On the other hand, it is also necessary to point out the limitations of the study. The registry data come from patients in the first wave (March–May 2020), when the disease in many cases exceeded the capacity of medical care and there was insufficient knowledge about aspects such as inflammation and its pathophysiological involvement in the development of thrombosis. An obvious limitation is the observational nature of the study, which may imply certain biases. Although, as mentioned above, potential confounders were adjusted for, it is possible that other factors were not taken into account. Therefore, the main weakness of our work is the registry itself, with the loss of various data from some patients. As this was a real registry, outside a trial, with many hospitals involved, the decision on the administration of the dose of LMWH depended on each responsible physician, individually following the local protocol accepted in each hospital, which was modified according to the guidelines of the health authorities. Therefore, we could also find another limitation in the non-differentiation of results between the participating hospitals. Finally, there was also insufficient information on prophylaxis or anticoagulant treatment prior to ICU admission and its possible impact on ICU admission or on the overall results of the study. However, we believe that, at the time of data collection, most protocols considered prophylactic treatment of patients admitted to the wards to be more appropriate.
Finally, as this is an observational data set and a retrospective analysis, no cause-effect relationship can be derived from this study. The results should be interpreted as an approximation of what could be the ideal thromboprophylaxis strategy for critically ill patients with COVID-19.

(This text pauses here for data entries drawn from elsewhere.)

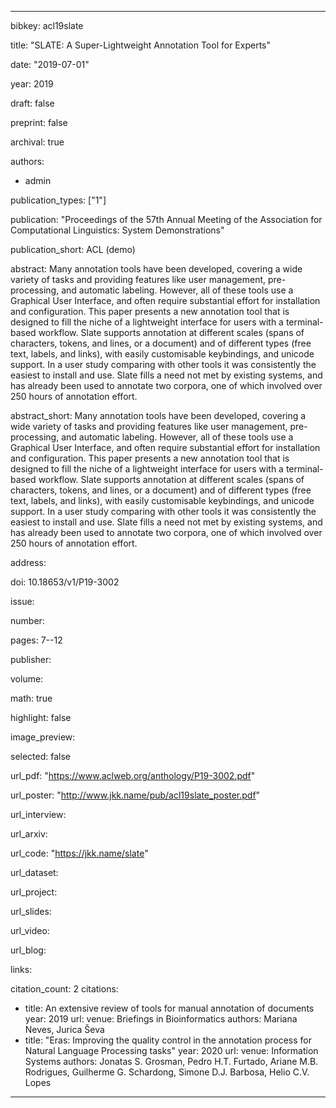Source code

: ---

bibkey: acl19slate

title: "SLATE: A Super-Lightweight Annotation Tool for Experts"

date: "2019-07-01"

year: 2019

draft: false

preprint: false

archival: true

authors: 
- admin

publication_types: ["1"]

publication: "Proceedings of the 57th Annual Meeting of the Association for Computational Linguistics: System Demonstrations"

publication_short: ACL (demo)

abstract: Many annotation tools have been developed, covering a wide variety of tasks and providing features like user management, pre-processing, and automatic labeling. However, all of these tools use a Graphical User Interface, and often require substantial effort for installation and configuration. This paper presents a new annotation tool that is designed to fill the niche of a lightweight interface for users with a terminal-based workflow. Slate supports annotation at different scales (spans of characters, tokens, and lines, or a document) and of different types (free text, labels, and links), with easily customisable keybindings, and unicode support. In a user study comparing with other tools it was consistently the easiest to install and use. Slate fills a need not met by existing systems, and has already been used to annotate two corpora, one of which involved over 250 hours of annotation effort.

abstract_short: Many annotation tools have been developed, covering a wide variety of tasks and providing features like user management, pre-processing, and automatic labeling. However, all of these tools use a Graphical User Interface, and often require substantial effort for installation and configuration. This paper presents a new annotation tool that is designed to fill the niche of a lightweight interface for users with a terminal-based workflow. Slate supports annotation at different scales (spans of characters, tokens, and lines, or a document) and of different types (free text, labels, and links), with easily customisable keybindings, and unicode support. In a user study comparing with other tools it was consistently the easiest to install and use. Slate fills a need not met by existing systems, and has already been used to annotate two corpora, one of which involved over 250 hours of annotation effort.

address: 

doi: 10.18653/v1/P19-3002

issue: 

number: 

pages: 7--12

publisher: 

volume: 

math: true

highlight: false

image_preview: 

selected: false

url_pdf: "https://www.aclweb.org/anthology/P19-3002.pdf"

url_poster: "http://www.jkk.name/pub/acl19slate_poster.pdf"

url_interview: 

url_arxiv: 

url_code: "https://jkk.name/slate"

url_dataset: 

url_project: 

url_slides: 

url_video: 

url_blog: 

links: 

citation_count: 2
citations:
- title: An extensive review of tools for manual annotation of documents
  year: 2019
  url: 
  venue: Briefings in Bioinformatics
  authors: Mariana Neves, Jurica Ševa
- title: "Eras: Improving the quality control in the annotation process for Natural Language Processing tasks"
  year: 2020
  url: 
  venue: Information Systems
  authors: Jonatas S. Grosman, Pedro H.T. Furtado, Ariane M.B. Rodrigues, Guilherme G. Schardong, Simone D.J. Barbosa, Helio C.V. Lopes


---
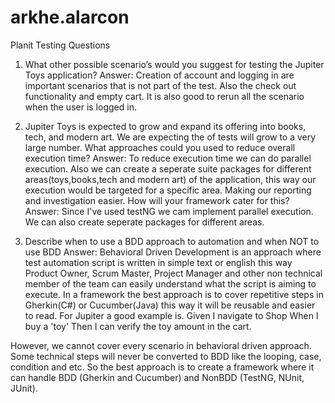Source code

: # arkhe.alarcon
Planit Testing Questions

1. What other possible scenario’s would you suggest for testing the Jupiter Toys application?
Answer:
Creation of account and logging in are important scenarios that is not part of the test. 
Also the check out functionality and empty cart. It is also good to rerun all the scenario when the user is logged in.

2. Jupiter Toys is expected to grow and expand its offering into books, tech, and modern art. 
We are expecting the of tests will grow to a very large number. What approaches could you used to reduce overall execution time?
Answer:
To reduce execution time we can do parallel execution. Also we can create a seperate suite packages for different areas(toys,books,tech and modern art) 
of the application, this way our execution would be targeted for a specific area. Making our reporting and investigation easier.
How will your framework cater for this? 
Answer:
Since I've used testNG we cam implement parallel execution. We can also create seperate packages for different areas.

3. Describe when to use a BDD approach to automation and when NOT to use BDD 
Answer:
Behavioral Driven Development is an approach where test automation script is written in simple text or english 
this way Product Owner, Scrum Master, Project Manager and other non technical member of the team can easily understand 
what the script is aiming to execute. In a framework the best approach is to cover repetitive steps in Gherkin(C#) or Cucumber(Java) 
this way it will be reusable and easier to read.
For Jupiter a good example is. 
Given I navigate to Shop 
When I buy a 'toy' 
Then I can verify the toy amount in the cart.

However, we cannot cover every scenario in behavioral driven approach. Some technical steps will never be converted to BDD like 
the looping, case, condition and etc. So the best approach is to create a framework where it can handle BDD (Gherkin and Cucumber) 
and NonBDD (TestNG, NUnit, JUnit).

ConclusionIn this prospective observational study of critically ill COVID19 patients admitted to the ICU, routine administration of a therapeutic dose of LMWH compared with a prophylactic dose showed no benefit or harm. Our data support that systemised therapeutic anticoagulation does not improve outcome and should perhaps be reserved for patients with a confirmed or highly suspected thrombotic complication, adapted individually according to clinical course. The dose of LMWH did not influence mortality or haemorrhagic or thrombotic complications. It is necessary to await the definitive conclusions of randomised trials, mainly in critically ill patients, to determine the optimal thromboprophylaxis protocol in each case.
Conflict of interestsThe authors have no conflict of interests to declare.
Our special thanks to all patients and relatives who participated in the study. We would also like to thank all the researchers of the COVID-19 Spanish ICU Network Group for their indispensable work, and would be grateful if their names could be registered in PubMed.